# [TASK INSTRUCTIONS]
Please reproduce the data exactly, though every picture must stay out.

# [RECORDS]
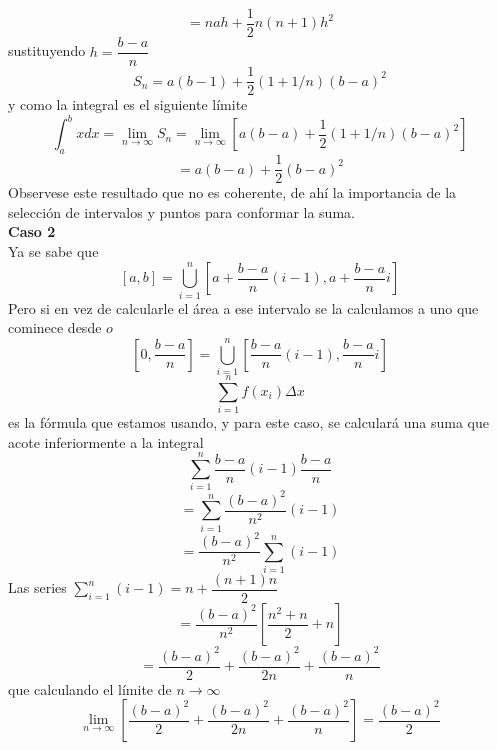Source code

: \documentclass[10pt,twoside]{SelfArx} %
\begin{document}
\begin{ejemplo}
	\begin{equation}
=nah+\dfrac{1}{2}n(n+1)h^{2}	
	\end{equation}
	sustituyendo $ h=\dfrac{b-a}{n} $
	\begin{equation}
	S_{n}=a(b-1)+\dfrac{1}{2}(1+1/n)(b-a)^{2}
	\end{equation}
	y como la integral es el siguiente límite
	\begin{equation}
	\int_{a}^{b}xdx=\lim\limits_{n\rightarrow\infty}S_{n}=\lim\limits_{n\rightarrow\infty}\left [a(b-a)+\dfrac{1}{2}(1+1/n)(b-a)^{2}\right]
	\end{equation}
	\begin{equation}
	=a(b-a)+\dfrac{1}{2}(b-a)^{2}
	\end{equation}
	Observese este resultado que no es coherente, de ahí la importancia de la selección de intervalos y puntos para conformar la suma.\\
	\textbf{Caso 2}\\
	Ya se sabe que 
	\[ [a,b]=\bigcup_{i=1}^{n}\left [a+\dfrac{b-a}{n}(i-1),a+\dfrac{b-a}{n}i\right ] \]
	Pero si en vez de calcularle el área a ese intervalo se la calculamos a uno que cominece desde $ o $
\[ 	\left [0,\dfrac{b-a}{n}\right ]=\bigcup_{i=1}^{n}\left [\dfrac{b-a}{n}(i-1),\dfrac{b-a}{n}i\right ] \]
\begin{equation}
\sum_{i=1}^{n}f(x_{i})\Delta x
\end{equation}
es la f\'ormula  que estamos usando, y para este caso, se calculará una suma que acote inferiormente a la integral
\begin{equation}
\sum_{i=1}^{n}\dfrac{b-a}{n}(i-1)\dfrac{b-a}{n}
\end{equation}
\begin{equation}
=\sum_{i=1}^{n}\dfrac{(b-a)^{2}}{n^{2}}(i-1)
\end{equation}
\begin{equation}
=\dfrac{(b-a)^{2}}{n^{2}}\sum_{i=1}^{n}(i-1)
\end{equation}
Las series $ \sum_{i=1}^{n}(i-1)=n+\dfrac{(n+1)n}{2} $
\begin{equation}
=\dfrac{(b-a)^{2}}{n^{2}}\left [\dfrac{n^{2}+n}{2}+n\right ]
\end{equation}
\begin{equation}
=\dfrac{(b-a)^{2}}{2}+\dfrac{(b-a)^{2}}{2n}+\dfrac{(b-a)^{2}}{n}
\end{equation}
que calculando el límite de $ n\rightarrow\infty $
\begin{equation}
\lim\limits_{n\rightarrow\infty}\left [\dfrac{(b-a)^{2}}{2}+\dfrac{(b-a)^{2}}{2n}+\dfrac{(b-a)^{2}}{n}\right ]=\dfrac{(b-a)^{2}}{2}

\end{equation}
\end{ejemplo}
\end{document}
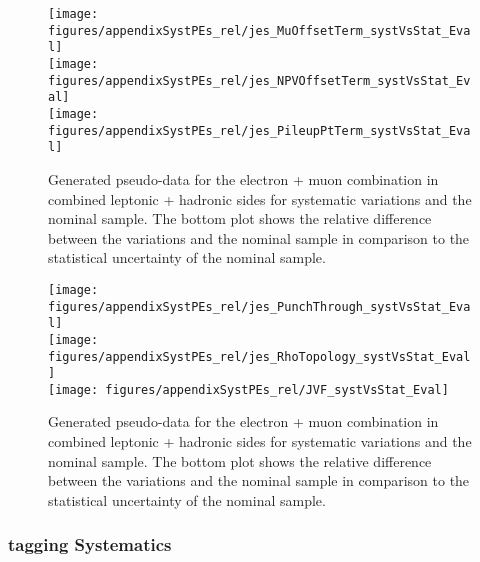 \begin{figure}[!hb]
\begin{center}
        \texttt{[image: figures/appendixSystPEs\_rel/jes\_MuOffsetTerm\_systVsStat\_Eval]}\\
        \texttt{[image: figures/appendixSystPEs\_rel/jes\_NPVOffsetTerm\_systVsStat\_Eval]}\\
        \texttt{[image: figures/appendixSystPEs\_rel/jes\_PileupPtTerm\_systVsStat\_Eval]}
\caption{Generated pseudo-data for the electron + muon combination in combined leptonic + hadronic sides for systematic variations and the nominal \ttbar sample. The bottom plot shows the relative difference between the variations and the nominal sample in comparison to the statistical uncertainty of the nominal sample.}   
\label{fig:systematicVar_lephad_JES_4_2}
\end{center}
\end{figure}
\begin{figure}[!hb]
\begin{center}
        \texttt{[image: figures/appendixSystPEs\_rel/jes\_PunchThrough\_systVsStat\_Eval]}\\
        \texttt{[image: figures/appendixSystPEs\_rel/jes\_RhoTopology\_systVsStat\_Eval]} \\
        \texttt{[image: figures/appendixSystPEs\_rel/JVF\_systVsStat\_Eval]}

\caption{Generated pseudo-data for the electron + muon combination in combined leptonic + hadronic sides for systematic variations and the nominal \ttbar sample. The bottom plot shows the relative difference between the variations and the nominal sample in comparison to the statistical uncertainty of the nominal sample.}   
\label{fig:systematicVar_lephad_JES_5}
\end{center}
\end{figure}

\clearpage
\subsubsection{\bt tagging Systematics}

# [RESPONSE TO THE EXERCISE]
Source code

: \documentclass[10pt,twoside]{SelfArx} %
\begin{document}
\begin{ejemplo}
	\begin{equation}
=nah+\dfrac{1}{2}n(n+1)h^{2}	
	\end{equation}
	sustituyendo $ h=\dfrac{b-a}{n} $
	\begin{equation}
	S_{n}=a(b-1)+\dfrac{1}{2}(1+1/n)(b-a)^{2}
	\end{equation}
	y como la integral es el siguiente límite
	\begin{equation}
	\int_{a}^{b}xdx=\lim\limits_{n\rightarrow\infty}S_{n}=\lim\limits_{n\rightarrow\infty}\left [a(b-a)+\dfrac{1}{2}(1+1/n)(b-a)^{2}\right]
	\end{equation}
	\begin{equation}
	=a(b-a)+\dfrac{1}{2}(b-a)^{2}
	\end{equation}
	Observese este resultado que no es coherente, de ahí la importancia de la selección de intervalos y puntos para conformar la suma.\\
	\textbf{Caso 2}\\
	Ya se sabe que 
	\[ [a,b]=\bigcup_{i=1}^{n}\left [a+\dfrac{b-a}{n}(i-1),a+\dfrac{b-a}{n}i\right ] \]
	Pero si en vez de calcularle el área a ese intervalo se la calculamos a uno que cominece desde $ o $
\[ 	\left [0,\dfrac{b-a}{n}\right ]=\bigcup_{i=1}^{n}\left [\dfrac{b-a}{n}(i-1),\dfrac{b-a}{n}i\right ] \]
\begin{equation}
\sum_{i=1}^{n}f(x_{i})\Delta x
\end{equation}
es la f\'ormula  que estamos usando, y para este caso, se calculará una suma que acote inferiormente a la integral
\begin{equation}
\sum_{i=1}^{n}\dfrac{b-a}{n}(i-1)\dfrac{b-a}{n}
\end{equation}
\begin{equation}
=\sum_{i=1}^{n}\dfrac{(b-a)^{2}}{n^{2}}(i-1)
\end{equation}
\begin{equation}
=\dfrac{(b-a)^{2}}{n^{2}}\sum_{i=1}^{n}(i-1)
\end{equation}
Las series $ \sum_{i=1}^{n}(i-1)=n+\dfrac{(n+1)n}{2} $
\begin{equation}
=\dfrac{(b-a)^{2}}{n^{2}}\left [\dfrac{n^{2}+n}{2}+n\right ]
\end{equation}
\begin{equation}
=\dfrac{(b-a)^{2}}{2}+\dfrac{(b-a)^{2}}{2n}+\dfrac{(b-a)^{2}}{n}
\end{equation}
que calculando el límite de $ n\rightarrow\infty $
\begin{equation}
\lim\limits_{n\rightarrow\infty}\left [\dfrac{(b-a)^{2}}{2}+\dfrac{(b-a)^{2}}{2n}+\dfrac{(b-a)^{2}}{n}\right ]=\dfrac{(b-a)^{2}}{2}

\end{equation}
\end{ejemplo}
\end{document}
 \begin{figure}[!hb]
\begin{center}
        \texttt{[image: figures/appendixSystPEs\_rel/jes\_MuOffsetTerm\_systVsStat\_Eval]}\\
        \texttt{[image: figures/appendixSystPEs\_rel/jes\_NPVOffsetTerm\_systVsStat\_Eval]}\\
        \texttt{[image: figures/appendixSystPEs\_rel/jes\_PileupPtTerm\_systVsStat\_Eval]}
\caption{Generated pseudo-data for the electron + muon combination in combined leptonic + hadronic sides for systematic variations and the nominal \ttbar sample. The bottom plot shows the relative difference between the variations and the nominal sample in comparison to the statistical uncertainty of the nominal sample.}   
\label{fig:systematicVar_lephad_JES_4_2}
\end{center}
\end{figure}
\begin{figure}[!hb]
\begin{center}
        \texttt{[image: figures/appendixSystPEs\_rel/jes\_PunchThrough\_systVsStat\_Eval]}\\
        \texttt{[image: figures/appendixSystPEs\_rel/jes\_RhoTopology\_systVsStat\_Eval]} \\
        \texttt{[image: figures/appendixSystPEs\_rel/JVF\_systVsStat\_Eval]}

\caption{Generated pseudo-data for the electron + muon combination in combined leptonic + hadronic sides for systematic variations and the nominal \ttbar sample. The bottom plot shows the relative difference between the variations and the nominal sample in comparison to the statistical uncertainty of the nominal sample.}   
\label{fig:systematicVar_lephad_JES_5}
\end{center}
\end{figure}

\clearpage
\subsubsection{\bt tagging Systematics}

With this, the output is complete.